━━━━━ Dataset records

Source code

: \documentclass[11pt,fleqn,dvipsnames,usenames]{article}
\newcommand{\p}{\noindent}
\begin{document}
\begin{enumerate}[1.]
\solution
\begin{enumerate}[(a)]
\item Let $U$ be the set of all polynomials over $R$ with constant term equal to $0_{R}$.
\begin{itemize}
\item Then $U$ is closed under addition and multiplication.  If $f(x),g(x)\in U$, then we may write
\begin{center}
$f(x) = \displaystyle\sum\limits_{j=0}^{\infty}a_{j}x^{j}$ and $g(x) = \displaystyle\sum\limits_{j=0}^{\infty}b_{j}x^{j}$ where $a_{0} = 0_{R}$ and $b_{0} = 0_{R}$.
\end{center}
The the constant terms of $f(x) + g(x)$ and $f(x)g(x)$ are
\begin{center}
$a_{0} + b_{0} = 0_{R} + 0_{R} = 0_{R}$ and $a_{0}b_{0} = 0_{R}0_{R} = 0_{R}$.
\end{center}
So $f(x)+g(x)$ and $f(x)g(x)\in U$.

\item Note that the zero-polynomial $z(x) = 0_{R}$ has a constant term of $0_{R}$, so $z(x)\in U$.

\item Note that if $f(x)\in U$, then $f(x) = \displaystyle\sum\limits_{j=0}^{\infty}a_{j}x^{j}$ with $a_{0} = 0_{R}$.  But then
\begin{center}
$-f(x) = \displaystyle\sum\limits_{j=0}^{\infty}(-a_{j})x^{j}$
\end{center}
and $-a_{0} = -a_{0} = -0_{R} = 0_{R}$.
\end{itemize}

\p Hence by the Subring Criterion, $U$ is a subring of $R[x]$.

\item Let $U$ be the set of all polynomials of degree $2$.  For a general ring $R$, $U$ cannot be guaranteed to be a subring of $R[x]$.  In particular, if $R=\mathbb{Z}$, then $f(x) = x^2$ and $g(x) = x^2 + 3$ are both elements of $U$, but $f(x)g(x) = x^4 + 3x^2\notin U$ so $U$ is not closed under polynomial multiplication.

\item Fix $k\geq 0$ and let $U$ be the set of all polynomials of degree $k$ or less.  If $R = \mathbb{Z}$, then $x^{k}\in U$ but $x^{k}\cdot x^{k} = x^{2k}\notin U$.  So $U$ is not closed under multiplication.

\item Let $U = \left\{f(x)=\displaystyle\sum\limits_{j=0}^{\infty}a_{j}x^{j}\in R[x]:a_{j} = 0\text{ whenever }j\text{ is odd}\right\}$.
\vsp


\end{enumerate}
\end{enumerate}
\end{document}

━━━━━━━━━━

● Task directions: Each record above is to be printed again exactly as written.

● Response to this exercise:
Source code

: \documentclass[11pt,fleqn,dvipsnames,usenames]{article}
\newcommand{\p}{\noindent}
\begin{document}
\begin{enumerate}[1.]
\solution
\begin{enumerate}[(a)]
\item Let $U$ be the set of all polynomials over $R$ with constant term equal to $0_{R}$.
\begin{itemize}
\item Then $U$ is closed under addition and multiplication.  If $f(x),g(x)\in U$, then we may write
\begin{center}
$f(x) = \displaystyle\sum\limits_{j=0}^{\infty}a_{j}x^{j}$ and $g(x) = \displaystyle\sum\limits_{j=0}^{\infty}b_{j}x^{j}$ where $a_{0} = 0_{R}$ and $b_{0} = 0_{R}$.
\end{center}
The the constant terms of $f(x) + g(x)$ and $f(x)g(x)$ are
\begin{center}
$a_{0} + b_{0} = 0_{R} + 0_{R} = 0_{R}$ and $a_{0}b_{0} = 0_{R}0_{R} = 0_{R}$.
\end{center}
So $f(x)+g(x)$ and $f(x)g(x)\in U$.

\item Note that the zero-polynomial $z(x) = 0_{R}$ has a constant term of $0_{R}$, so $z(x)\in U$.

\item Note that if $f(x)\in U$, then $f(x) = \displaystyle\sum\limits_{j=0}^{\infty}a_{j}x^{j}$ with $a_{0} = 0_{R}$.  But then
\begin{center}
$-f(x) = \displaystyle\sum\limits_{j=0}^{\infty}(-a_{j})x^{j}$
\end{center}
and $-a_{0} = -a_{0} = -0_{R} = 0_{R}$.
\end{itemize}

\p Hence by the Subring Criterion, $U$ is a subring of $R[x]$.

\item Let $U$ be the set of all polynomials of degree $2$.  For a general ring $R$, $U$ cannot be guaranteed to be a subring of $R[x]$.  In particular, if $R=\mathbb{Z}$, then $f(x) = x^2$ and $g(x) = x^2 + 3$ are both elements of $U$, but $f(x)g(x) = x^4 + 3x^2\notin U$ so $U$ is not closed under polynomial multiplication.

\item Fix $k\geq 0$ and let $U$ be the set of all polynomials of degree $k$ or less.  If $R = \mathbb{Z}$, then $x^{k}\in U$ but $x^{k}\cdot x^{k} = x^{2k}\notin U$.  So $U$ is not closed under multiplication.

\item Let $U = \left\{f(x)=\displaystyle\sum\limits_{j=0}^{\infty}a_{j}x^{j}\in R[x]:a_{j} = 0\text{ whenever }j\text{ is odd}\right\}$.
\vsp


\end{enumerate}
\end{enumerate}
\end{document}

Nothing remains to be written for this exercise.